Paolo Bonifazi
Biography
Ikerbasque Research Associate, Biobizkaia Health Research Institute, Hospital Universitario Cruces, Barakaldo, Spain
WEBSITE: https://www.ikerbasque.net/paolo-bonifazi
Paolo Bonifazi is an Ikerbasque Professor at the BioCruces Health Clinic. He received a Master's in Physics from the University of Perugia (Italy) and a Ph.D. in Neuroscience from SISSA (Trieste, Italy). His research spans from fundamental to clinical neuroscience, emphasizing information processing and pathology in connection with circuit topology. Paolo combines in-vitro and experimental approaches, calcium imaging, multi-electrode recordings, patterned optogenetics, and immunochemistry, with computational and data science studies rooted in complex networks theory, information theory, and machine-learning classification analysis. He pioneered several mainstream notions in current neuroscience research, such as (i) the first evidence of GABAergic hub neurons (Science 2009); (ii) probing how astrocyte replenishment can restore connectivity and synchronization in dysfunctional networks (PNAS 2018), and (iii) demonstrating how acute inhibition of neuroinflammatory response via STAT3 pathway during epileptogenesis prevents GABAergic cells’ loss, reactive gliosis and imprinting of epileptic state (Brain 2023).
Linking hubs, embryonic neurogenesis, transcriptomics and diseases in human brain networks
In this talk I provide the basis for a multi-scale model of brain networks based on the neurogenesis time of the cerebral nodes, according to two major principles: “older gets richer” and “age preferential attachment”, both experimentally validated and inspired to the pioneering model on complex networks from Barabasi and Albert.

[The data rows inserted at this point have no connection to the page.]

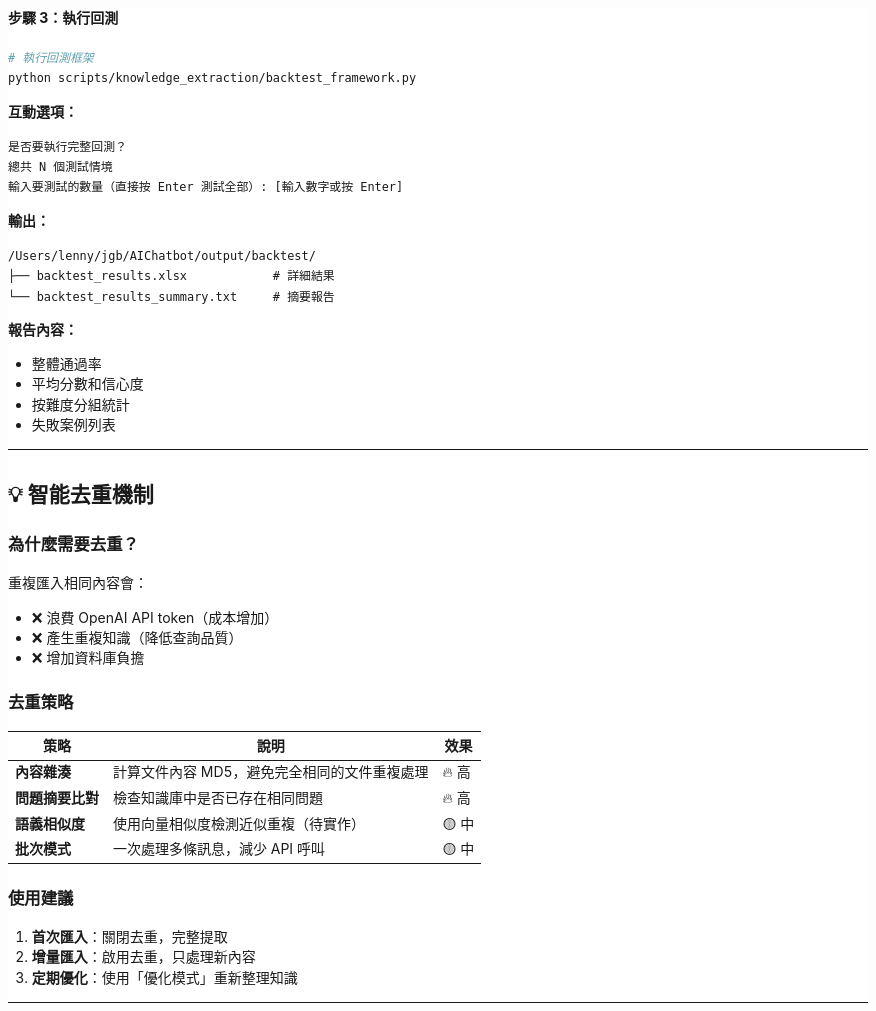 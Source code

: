 #### 步驟 3：執行回測

```bash
# 執行回測框架
python scripts/knowledge_extraction/backtest_framework.py
```

**互動選項：**
```
是否要執行完整回測？
總共 N 個測試情境
輸入要測試的數量（直接按 Enter 測試全部）: [輸入數字或按 Enter]
```

**輸出：**
```
/Users/lenny/jgb/AIChatbot/output/backtest/
├── backtest_results.xlsx            # 詳細結果
└── backtest_results_summary.txt     # 摘要報告
```

**報告內容：**
- 整體通過率
- 平均分數和信心度
- 按難度分組統計
- 失敗案例列表

---

## 💡 智能去重機制

### 為什麼需要去重？

重複匯入相同內容會：
- ❌ 浪費 OpenAI API token（成本增加）
- ❌ 產生重複知識（降低查詢品質）
- ❌ 增加資料庫負擔

### 去重策略

| 策略 | 說明 | 效果 |
|------|------|------|
| **內容雜湊** | 計算文件內容 MD5，避免完全相同的文件重複處理 | 🔥 高 |
| **問題摘要比對** | 檢查知識庫中是否已存在相同問題 | 🔥 高 |
| **語義相似度** | 使用向量相似度檢測近似重複（待實作） | 🟡 中 |
| **批次模式** | 一次處理多條訊息，減少 API 呼叫 | 🟡 中 |

### 使用建議

1. **首次匯入**：關閉去重，完整提取
2. **增量匯入**：啟用去重，只處理新內容
3. **定期優化**：使用「優化模式」重新整理知識

---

This model bridges adult healthy human brain networks, to embryogenesis, and transcriptomics and its conclusions have been validated on the genetics underlying major brain pathologies including epilepsy. The link of the genetics underlying epilepsy (via STAT4) and the result of my last work (BRAIN, 2023) on prevention of epileptogenesis (via STAT3) will be presented.